• Aim of the exercise
Return every entry below word for word and leave out any picture.

====== Task input

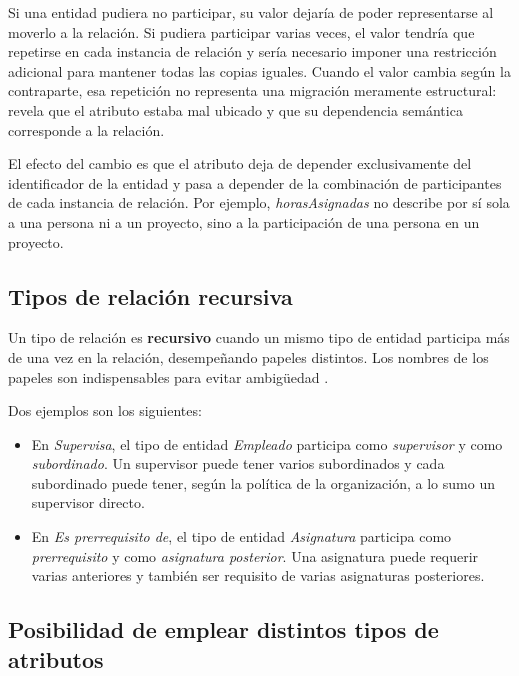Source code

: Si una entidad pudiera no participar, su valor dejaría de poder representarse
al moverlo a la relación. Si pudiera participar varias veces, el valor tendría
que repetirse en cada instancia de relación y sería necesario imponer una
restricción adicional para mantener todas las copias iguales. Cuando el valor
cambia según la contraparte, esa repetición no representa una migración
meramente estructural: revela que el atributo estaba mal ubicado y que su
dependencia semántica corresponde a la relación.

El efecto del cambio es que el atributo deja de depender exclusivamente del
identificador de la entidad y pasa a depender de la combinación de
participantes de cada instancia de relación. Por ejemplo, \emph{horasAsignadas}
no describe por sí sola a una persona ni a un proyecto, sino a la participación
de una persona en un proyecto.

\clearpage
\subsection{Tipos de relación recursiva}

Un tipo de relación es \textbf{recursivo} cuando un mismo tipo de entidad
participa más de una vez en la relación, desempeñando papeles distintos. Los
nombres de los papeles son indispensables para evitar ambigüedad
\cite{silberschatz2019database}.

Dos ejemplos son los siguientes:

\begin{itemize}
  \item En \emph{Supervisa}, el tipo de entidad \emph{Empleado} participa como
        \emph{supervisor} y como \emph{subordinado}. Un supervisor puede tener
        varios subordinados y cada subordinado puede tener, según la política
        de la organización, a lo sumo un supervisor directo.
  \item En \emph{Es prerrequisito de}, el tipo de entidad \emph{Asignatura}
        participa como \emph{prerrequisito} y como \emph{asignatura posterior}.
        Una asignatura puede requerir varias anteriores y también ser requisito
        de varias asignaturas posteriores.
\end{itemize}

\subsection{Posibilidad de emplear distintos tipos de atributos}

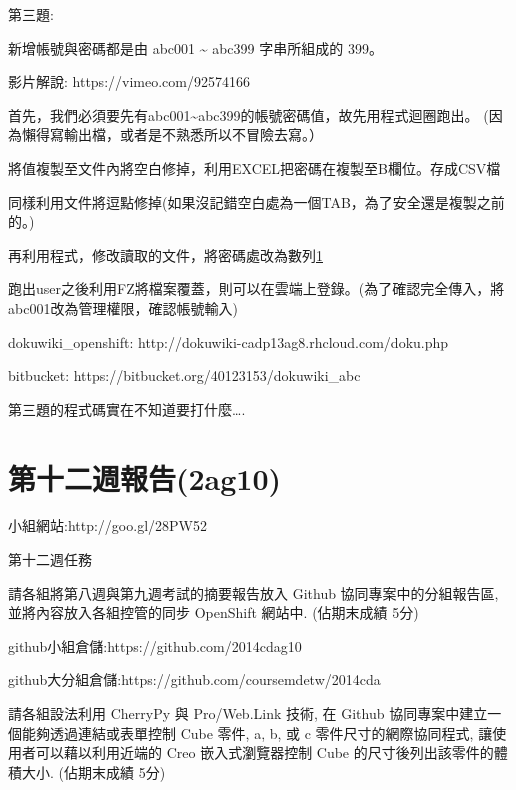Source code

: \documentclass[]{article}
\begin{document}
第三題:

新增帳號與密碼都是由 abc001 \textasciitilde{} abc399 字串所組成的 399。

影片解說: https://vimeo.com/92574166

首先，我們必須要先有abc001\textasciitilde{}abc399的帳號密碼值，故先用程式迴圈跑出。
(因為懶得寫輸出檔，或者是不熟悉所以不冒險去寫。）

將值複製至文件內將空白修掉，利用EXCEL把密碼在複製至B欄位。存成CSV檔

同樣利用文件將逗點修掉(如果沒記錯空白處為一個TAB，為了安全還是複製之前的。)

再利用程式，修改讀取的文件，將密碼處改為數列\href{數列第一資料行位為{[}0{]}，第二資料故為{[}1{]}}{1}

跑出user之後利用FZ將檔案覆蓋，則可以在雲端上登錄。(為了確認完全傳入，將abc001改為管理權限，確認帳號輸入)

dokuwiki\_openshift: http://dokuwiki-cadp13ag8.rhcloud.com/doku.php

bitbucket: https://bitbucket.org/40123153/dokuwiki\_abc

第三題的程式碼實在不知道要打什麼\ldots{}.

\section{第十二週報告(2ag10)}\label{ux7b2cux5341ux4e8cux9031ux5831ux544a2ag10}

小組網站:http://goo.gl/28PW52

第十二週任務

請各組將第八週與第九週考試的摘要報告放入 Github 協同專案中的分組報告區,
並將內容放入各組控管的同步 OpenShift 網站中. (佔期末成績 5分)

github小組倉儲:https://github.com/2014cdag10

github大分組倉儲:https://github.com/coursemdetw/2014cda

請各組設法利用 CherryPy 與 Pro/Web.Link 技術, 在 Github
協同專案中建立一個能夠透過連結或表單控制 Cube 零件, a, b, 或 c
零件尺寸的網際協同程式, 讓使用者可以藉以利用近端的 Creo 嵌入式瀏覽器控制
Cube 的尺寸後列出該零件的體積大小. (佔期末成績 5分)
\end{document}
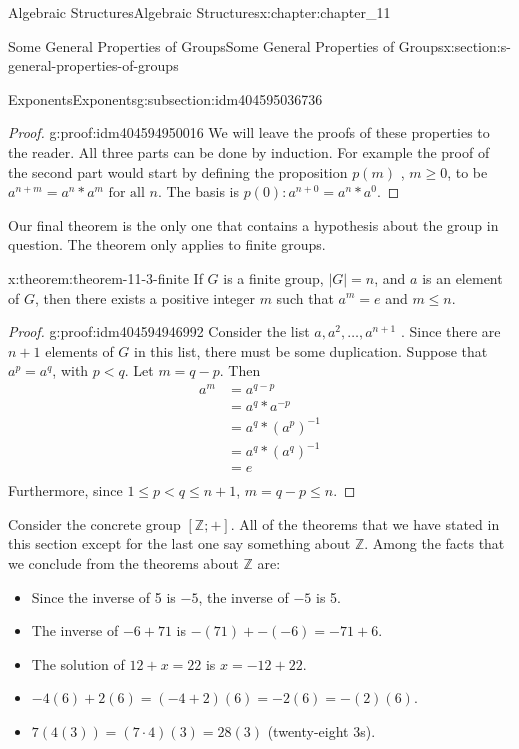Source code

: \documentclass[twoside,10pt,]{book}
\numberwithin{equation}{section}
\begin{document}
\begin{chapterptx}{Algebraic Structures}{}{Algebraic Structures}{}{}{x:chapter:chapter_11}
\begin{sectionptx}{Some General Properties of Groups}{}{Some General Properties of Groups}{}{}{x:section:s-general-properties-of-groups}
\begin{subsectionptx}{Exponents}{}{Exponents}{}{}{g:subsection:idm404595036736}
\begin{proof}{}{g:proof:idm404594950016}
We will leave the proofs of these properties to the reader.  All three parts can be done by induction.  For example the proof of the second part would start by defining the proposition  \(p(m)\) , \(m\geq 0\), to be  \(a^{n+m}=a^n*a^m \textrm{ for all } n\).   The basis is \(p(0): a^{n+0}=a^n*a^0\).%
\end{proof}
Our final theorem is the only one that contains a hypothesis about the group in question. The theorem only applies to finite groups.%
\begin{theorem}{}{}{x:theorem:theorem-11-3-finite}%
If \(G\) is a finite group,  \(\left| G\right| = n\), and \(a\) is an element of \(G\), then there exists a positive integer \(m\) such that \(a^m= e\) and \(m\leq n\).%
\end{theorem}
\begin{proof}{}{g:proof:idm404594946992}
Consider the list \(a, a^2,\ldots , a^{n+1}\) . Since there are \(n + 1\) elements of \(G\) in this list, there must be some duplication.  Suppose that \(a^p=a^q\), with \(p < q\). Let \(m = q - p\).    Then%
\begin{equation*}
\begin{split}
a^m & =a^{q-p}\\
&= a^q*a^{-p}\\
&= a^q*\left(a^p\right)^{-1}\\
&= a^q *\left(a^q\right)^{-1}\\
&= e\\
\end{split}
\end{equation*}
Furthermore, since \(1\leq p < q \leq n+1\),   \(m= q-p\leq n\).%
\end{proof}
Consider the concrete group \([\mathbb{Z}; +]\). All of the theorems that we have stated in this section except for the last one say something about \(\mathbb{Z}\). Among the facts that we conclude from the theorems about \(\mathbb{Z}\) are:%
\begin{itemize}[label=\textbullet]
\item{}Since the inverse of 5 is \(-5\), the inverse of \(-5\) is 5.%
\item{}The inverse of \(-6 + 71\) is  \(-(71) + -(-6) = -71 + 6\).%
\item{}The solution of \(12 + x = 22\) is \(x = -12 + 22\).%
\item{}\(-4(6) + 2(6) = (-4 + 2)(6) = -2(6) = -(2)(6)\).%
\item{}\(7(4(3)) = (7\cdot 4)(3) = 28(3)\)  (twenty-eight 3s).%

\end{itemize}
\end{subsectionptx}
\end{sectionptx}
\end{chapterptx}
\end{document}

============

• Exercise solution
Source code

: Si una entidad pudiera no participar, su valor dejaría de poder representarse
al moverlo a la relación. Si pudiera participar varias veces, el valor tendría
que repetirse en cada instancia de relación y sería necesario imponer una
restricción adicional para mantener todas las copias iguales. Cuando el valor
cambia según la contraparte, esa repetición no representa una migración
meramente estructural: revela que el atributo estaba mal ubicado y que su
dependencia semántica corresponde a la relación.

El efecto del cambio es que el atributo deja de depender exclusivamente del
identificador de la entidad y pasa a depender de la combinación de
participantes de cada instancia de relación. Por ejemplo, \emph{horasAsignadas}
no describe por sí sola a una persona ni a un proyecto, sino a la participación
de una persona en un proyecto.

\clearpage
\subsection{Tipos de relación recursiva}

Un tipo de relación es \textbf{recursivo} cuando un mismo tipo de entidad
participa más de una vez en la relación, desempeñando papeles distintos. Los
nombres de los papeles son indispensables para evitar ambigüedad
\cite{silberschatz2019database}.

Dos ejemplos son los siguientes:

\begin{itemize}
  \item En \emph{Supervisa}, el tipo de entidad \emph{Empleado} participa como
        \emph{supervisor} y como \emph{subordinado}. Un supervisor puede tener
        varios subordinados y cada subordinado puede tener, según la política
        de la organización, a lo sumo un supervisor directo.
  \item En \emph{Es prerrequisito de}, el tipo de entidad \emph{Asignatura}
        participa como \emph{prerrequisito} y como \emph{asignatura posterior}.
        Una asignatura puede requerir varias anteriores y también ser requisito
        de varias asignaturas posteriores.
\end{itemize}

\subsection{Posibilidad de emplear distintos tipos de atributos}

Source code

: \documentclass[]{article}
\begin{document}
第三題:

新增帳號與密碼都是由 abc001 \textasciitilde{} abc399 字串所組成的 399。

影片解說: https://vimeo.com/92574166

首先，我們必須要先有abc001\textasciitilde{}abc399的帳號密碼值，故先用程式迴圈跑出。
(因為懶得寫輸出檔，或者是不熟悉所以不冒險去寫。）

將值複製至文件內將空白修掉，利用EXCEL把密碼在複製至B欄位。存成CSV檔

同樣利用文件將逗點修掉(如果沒記錯空白處為一個TAB，為了安全還是複製之前的。)

再利用程式，修改讀取的文件，將密碼處改為數列\href{數列第一資料行位為{[}0{]}，第二資料故為{[}1{]}}{1}

跑出user之後利用FZ將檔案覆蓋，則可以在雲端上登錄。(為了確認完全傳入，將abc001改為管理權限，確認帳號輸入)

dokuwiki\_openshift: http://dokuwiki-cadp13ag8.rhcloud.com/doku.php

bitbucket: https://bitbucket.org/40123153/dokuwiki\_abc

第三題的程式碼實在不知道要打什麼\ldots{}.

\section{第十二週報告(2ag10)}\label{ux7b2cux5341ux4e8cux9031ux5831ux544a2ag10}

小組網站:http://goo.gl/28PW52

第十二週任務

請各組將第八週與第九週考試的摘要報告放入 Github 協同專案中的分組報告區,
並將內容放入各組控管的同步 OpenShift 網站中. (佔期末成績 5分)

github小組倉儲:https://github.com/2014cdag10

github大分組倉儲:https://github.com/coursemdetw/2014cda

請各組設法利用 CherryPy 與 Pro/Web.Link 技術, 在 Github
協同專案中建立一個能夠透過連結或表單控制 Cube 零件, a, b, 或 c
零件尺寸的網際協同程式, 讓使用者可以藉以利用近端的 Creo 嵌入式瀏覽器控制
Cube 的尺寸後列出該零件的體積大小. (佔期末成績 5分)
\end{document}
Source code

: \documentclass[twoside,10pt,]{book}
\numberwithin{equation}{section}
\begin{document}
\begin{chapterptx}{Algebraic Structures}{}{Algebraic Structures}{}{}{x:chapter:chapter_11}
\begin{sectionptx}{Some General Properties of Groups}{}{Some General Properties of Groups}{}{}{x:section:s-general-properties-of-groups}
\begin{subsectionptx}{Exponents}{}{Exponents}{}{}{g:subsection:idm404595036736}
\begin{proof}{}{g:proof:idm404594950016}
We will leave the proofs of these properties to the reader.  All three parts can be done by induction.  For example the proof of the second part would start by defining the proposition  \(p(m)\) , \(m\geq 0\), to be  \(a^{n+m}=a^n*a^m \textrm{ for all } n\).   The basis is \(p(0): a^{n+0}=a^n*a^0\).%
\end{proof}
Our final theorem is the only one that contains a hypothesis about the group in question. The theorem only applies to finite groups.%
\begin{theorem}{}{}{x:theorem:theorem-11-3-finite}%
If \(G\) is a finite group,  \(\left| G\right| = n\), and \(a\) is an element of \(G\), then there exists a positive integer \(m\) such that \(a^m= e\) and \(m\leq n\).%
\end{theorem}
\begin{proof}{}{g:proof:idm404594946992}
Consider the list \(a, a^2,\ldots , a^{n+1}\) . Since there are \(n + 1\) elements of \(G\) in this list, there must be some duplication.  Suppose that \(a^p=a^q\), with \(p < q\). Let \(m = q - p\).    Then%
\begin{equation*}
\begin{split}
a^m & =a^{q-p}\\
&= a^q*a^{-p}\\
&= a^q*\left(a^p\right)^{-1}\\
&= a^q *\left(a^q\right)^{-1}\\
&= e\\
\end{split}
\end{equation*}
Furthermore, since \(1\leq p < q \leq n+1\),   \(m= q-p\leq n\).%
\end{proof}
Consider the concrete group \([\mathbb{Z}; +]\). All of the theorems that we have stated in this section except for the last one say something about \(\mathbb{Z}\). Among the facts that we conclude from the theorems about \(\mathbb{Z}\) are:%
\begin{itemize}[label=\textbullet]
\item{}Since the inverse of 5 is \(-5\), the inverse of \(-5\) is 5.%
\item{}The inverse of \(-6 + 71\) is  \(-(71) + -(-6) = -71 + 6\).%
\item{}The solution of \(12 + x = 22\) is \(x = -12 + 22\).%
\item{}\(-4(6) + 2(6) = (-4 + 2)(6) = -2(6) = -(2)(6)\).%
\item{}\(7(4(3)) = (7\cdot 4)(3) = 28(3)\)  (twenty-eight 3s).%

\end{itemize}
\end{subsectionptx}
\end{sectionptx}
\end{chapterptx}
\end{document}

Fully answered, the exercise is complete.